» **AIM OF THE EXERCISE**: Output exactly the lines from the line with "by Aspose.Words with" through the end of the records below. Include nothing else.

» **SUPPLIED RECORDS**:

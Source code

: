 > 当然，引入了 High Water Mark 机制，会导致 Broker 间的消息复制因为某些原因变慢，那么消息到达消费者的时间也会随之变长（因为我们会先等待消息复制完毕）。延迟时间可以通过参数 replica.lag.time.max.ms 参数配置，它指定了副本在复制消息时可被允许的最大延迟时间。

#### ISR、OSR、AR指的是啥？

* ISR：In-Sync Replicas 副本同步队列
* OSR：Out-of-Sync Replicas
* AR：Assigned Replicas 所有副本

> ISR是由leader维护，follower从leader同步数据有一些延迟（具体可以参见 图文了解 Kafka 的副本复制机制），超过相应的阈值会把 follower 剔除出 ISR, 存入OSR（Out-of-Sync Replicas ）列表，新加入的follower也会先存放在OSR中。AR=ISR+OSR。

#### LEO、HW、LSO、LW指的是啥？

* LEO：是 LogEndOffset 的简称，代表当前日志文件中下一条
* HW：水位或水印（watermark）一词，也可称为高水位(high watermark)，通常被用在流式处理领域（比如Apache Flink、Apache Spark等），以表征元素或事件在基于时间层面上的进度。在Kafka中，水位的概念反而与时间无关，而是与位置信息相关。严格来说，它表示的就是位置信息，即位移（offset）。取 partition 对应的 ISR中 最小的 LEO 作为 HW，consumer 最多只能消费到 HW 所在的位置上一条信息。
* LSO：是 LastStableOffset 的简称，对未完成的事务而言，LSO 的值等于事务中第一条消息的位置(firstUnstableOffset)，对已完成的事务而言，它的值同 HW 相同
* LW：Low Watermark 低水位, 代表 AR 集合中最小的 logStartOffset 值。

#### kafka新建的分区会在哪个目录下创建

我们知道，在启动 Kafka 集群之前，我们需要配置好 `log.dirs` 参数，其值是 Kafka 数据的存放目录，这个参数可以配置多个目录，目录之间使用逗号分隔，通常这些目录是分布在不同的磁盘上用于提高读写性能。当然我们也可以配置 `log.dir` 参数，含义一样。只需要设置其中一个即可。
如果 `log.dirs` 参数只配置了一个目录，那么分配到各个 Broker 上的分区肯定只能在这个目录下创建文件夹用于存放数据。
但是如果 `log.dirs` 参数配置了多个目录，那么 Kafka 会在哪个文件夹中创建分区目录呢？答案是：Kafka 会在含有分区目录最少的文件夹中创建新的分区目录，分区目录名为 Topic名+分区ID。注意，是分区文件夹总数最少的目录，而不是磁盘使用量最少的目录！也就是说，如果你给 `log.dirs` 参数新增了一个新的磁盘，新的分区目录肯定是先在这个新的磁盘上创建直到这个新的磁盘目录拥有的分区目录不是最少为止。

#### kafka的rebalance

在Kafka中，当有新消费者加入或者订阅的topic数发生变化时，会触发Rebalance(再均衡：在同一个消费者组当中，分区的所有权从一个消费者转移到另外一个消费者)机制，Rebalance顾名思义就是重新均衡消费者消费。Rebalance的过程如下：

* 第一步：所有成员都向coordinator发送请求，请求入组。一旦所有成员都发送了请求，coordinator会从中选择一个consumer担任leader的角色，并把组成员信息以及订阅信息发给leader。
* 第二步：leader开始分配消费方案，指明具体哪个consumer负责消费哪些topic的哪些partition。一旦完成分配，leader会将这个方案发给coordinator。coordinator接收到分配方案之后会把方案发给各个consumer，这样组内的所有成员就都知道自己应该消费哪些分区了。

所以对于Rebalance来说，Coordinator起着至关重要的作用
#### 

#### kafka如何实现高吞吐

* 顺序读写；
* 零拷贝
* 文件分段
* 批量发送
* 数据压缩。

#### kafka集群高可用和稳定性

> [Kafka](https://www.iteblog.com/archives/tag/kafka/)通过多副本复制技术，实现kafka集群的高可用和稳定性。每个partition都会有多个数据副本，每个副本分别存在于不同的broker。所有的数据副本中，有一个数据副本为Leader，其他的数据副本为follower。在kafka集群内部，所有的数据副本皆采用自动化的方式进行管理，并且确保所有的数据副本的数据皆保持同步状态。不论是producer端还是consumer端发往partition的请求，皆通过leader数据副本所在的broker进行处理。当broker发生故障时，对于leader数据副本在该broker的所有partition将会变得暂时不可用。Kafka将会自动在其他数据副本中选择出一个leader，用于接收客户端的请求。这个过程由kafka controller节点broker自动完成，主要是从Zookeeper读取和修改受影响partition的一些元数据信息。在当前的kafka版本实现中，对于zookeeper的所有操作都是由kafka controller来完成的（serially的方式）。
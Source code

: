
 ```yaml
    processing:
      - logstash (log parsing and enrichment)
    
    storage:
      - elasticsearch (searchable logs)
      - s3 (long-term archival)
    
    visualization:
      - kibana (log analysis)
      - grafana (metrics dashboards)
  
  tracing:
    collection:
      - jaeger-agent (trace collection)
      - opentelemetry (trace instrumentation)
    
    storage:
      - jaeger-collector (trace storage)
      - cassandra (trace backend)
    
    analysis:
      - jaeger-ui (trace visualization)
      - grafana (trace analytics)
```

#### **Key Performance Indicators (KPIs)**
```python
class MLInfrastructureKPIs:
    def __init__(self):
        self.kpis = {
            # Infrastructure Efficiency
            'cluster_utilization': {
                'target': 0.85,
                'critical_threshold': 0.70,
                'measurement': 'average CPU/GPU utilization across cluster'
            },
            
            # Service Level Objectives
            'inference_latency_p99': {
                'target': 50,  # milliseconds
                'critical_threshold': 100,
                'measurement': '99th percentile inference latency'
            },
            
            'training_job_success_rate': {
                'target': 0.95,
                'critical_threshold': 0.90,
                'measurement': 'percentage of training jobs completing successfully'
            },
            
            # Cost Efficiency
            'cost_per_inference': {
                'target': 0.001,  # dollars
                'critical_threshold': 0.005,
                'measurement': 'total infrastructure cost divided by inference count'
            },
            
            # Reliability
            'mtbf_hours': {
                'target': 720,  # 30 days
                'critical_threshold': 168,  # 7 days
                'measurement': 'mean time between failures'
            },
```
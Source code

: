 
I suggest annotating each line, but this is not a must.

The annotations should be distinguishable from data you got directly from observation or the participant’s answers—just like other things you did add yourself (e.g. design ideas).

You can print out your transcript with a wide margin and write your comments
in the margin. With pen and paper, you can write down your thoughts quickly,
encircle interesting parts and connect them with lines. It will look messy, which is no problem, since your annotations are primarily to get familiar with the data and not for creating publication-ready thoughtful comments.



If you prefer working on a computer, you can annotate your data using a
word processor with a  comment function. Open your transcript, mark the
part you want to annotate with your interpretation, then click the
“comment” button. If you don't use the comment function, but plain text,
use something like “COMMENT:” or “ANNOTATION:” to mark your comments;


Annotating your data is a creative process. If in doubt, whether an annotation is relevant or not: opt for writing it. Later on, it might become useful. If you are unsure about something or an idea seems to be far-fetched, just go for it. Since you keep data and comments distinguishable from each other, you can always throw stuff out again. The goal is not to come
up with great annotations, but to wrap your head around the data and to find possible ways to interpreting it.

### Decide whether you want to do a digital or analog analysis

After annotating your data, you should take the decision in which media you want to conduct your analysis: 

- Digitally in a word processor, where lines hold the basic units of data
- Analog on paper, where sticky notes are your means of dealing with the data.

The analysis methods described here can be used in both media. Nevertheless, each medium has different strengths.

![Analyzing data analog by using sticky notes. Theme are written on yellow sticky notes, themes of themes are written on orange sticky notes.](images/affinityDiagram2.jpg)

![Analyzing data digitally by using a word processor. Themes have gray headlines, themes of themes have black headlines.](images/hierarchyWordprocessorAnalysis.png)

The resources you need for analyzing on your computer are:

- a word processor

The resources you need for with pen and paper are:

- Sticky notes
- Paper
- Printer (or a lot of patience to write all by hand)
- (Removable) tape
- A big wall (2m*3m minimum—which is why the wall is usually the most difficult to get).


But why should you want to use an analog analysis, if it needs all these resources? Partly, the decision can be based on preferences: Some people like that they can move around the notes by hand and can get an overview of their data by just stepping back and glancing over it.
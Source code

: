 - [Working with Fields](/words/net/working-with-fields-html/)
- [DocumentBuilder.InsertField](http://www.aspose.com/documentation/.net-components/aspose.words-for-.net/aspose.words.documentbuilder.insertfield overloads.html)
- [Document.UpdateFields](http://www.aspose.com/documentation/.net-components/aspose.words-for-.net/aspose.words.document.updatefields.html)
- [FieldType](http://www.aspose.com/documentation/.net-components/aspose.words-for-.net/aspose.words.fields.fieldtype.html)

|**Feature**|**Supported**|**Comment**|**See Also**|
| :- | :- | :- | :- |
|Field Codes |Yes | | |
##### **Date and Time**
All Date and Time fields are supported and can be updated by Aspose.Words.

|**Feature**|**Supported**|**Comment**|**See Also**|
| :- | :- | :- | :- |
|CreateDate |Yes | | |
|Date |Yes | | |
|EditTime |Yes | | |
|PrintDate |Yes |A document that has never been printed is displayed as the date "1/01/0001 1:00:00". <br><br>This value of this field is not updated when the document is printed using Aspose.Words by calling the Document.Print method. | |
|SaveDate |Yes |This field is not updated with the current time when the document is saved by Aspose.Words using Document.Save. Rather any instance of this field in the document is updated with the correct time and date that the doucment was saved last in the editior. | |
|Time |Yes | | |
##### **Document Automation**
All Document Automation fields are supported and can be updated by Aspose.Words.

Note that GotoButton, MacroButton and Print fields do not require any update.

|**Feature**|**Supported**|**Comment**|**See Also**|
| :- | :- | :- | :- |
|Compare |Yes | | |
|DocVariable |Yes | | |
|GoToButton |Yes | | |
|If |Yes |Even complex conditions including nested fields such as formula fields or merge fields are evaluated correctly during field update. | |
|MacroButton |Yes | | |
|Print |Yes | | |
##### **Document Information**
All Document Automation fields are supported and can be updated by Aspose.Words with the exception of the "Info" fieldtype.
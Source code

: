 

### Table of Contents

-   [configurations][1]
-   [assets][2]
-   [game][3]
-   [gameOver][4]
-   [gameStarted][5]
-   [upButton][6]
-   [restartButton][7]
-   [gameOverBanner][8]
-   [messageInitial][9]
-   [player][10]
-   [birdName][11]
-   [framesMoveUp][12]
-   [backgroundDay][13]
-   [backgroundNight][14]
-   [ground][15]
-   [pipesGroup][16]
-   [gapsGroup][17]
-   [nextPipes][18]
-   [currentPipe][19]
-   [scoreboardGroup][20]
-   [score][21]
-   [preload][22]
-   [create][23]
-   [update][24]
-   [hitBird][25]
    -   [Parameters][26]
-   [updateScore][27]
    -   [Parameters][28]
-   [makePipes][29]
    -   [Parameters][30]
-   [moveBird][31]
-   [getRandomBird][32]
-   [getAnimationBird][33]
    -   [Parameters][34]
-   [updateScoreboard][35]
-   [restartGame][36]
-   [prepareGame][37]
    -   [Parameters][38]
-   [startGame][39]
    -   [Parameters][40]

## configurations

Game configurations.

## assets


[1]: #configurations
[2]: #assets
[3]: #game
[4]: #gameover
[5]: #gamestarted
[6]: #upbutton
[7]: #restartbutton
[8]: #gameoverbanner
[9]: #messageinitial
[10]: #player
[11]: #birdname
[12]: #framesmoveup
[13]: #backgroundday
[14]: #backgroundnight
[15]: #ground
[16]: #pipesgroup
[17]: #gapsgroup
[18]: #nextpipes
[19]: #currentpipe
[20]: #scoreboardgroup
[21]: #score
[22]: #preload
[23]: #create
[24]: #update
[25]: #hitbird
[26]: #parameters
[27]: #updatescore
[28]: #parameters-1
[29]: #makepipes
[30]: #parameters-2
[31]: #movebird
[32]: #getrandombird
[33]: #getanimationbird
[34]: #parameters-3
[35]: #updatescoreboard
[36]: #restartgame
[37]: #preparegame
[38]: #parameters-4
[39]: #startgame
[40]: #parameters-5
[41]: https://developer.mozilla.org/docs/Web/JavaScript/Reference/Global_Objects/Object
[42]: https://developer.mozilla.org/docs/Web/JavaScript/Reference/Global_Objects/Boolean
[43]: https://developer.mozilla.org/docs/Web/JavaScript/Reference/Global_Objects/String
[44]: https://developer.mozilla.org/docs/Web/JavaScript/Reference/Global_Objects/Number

» **TASK RESULT**:
All Document Automation fields are supported and can be updated by Aspose.Words with the exception of the "Info" fieldtype.
Source code

: 

### Table of Contents

-   [configurations][1]
-   [assets][2]
-   [game][3]
-   [gameOver][4]
-   [gameStarted][5]
-   [upButton][6]
-   [restartButton][7]
-   [gameOverBanner][8]
-   [messageInitial][9]
-   [player][10]
-   [birdName][11]
-   [framesMoveUp][12]
-   [backgroundDay][13]
-   [backgroundNight][14]
-   [ground][15]
-   [pipesGroup][16]
-   [gapsGroup][17]
-   [nextPipes][18]
-   [currentPipe][19]
-   [scoreboardGroup][20]
-   [score][21]
-   [preload][22]
-   [create][23]
-   [update][24]
-   [hitBird][25]
    -   [Parameters][26]
-   [updateScore][27]
    -   [Parameters][28]
-   [makePipes][29]
    -   [Parameters][30]
-   [moveBird][31]
-   [getRandomBird][32]
-   [getAnimationBird][33]
    -   [Parameters][34]
-   [updateScoreboard][35]
-   [restartGame][36]
-   [prepareGame][37]
    -   [Parameters][38]
-   [startGame][39]
    -   [Parameters][40]

## configurations

Game configurations.

## assets


[1]: #configurations
[2]: #assets
[3]: #game
[4]: #gameover
[5]: #gamestarted
[6]: #upbutton
[7]: #restartbutton
[8]: #gameoverbanner
[9]: #messageinitial
[10]: #player
[11]: #birdname
[12]: #framesmoveup
[13]: #backgroundday
[14]: #backgroundnight
[15]: #ground
[16]: #pipesgroup
[17]: #gapsgroup
[18]: #nextpipes
[19]: #currentpipe
[20]: #scoreboardgroup
[21]: #score
[22]: #preload
[23]: #create
[24]: #update
[25]: #hitbird
[26]: #parameters
[27]: #updatescore
[28]: #parameters-1
[29]: #makepipes
[30]: #parameters-2
[31]: #movebird
[32]: #getrandombird
[33]: #getanimationbird
[34]: #parameters-3
[35]: #updatescoreboard
[36]: #restartgame
[37]: #preparegame
[38]: #parameters-4
[39]: #startgame
[40]: #parameters-5
[41]: https://developer.mozilla.org/docs/Web/JavaScript/Reference/Global_Objects/Object
[42]: https://developer.mozilla.org/docs/Web/JavaScript/Reference/Global_Objects/Boolean
[43]: https://developer.mozilla.org/docs/Web/JavaScript/Reference/Global_Objects/String
[44]: https://developer.mozilla.org/docs/Web/JavaScript/Reference/Global_Objects/Number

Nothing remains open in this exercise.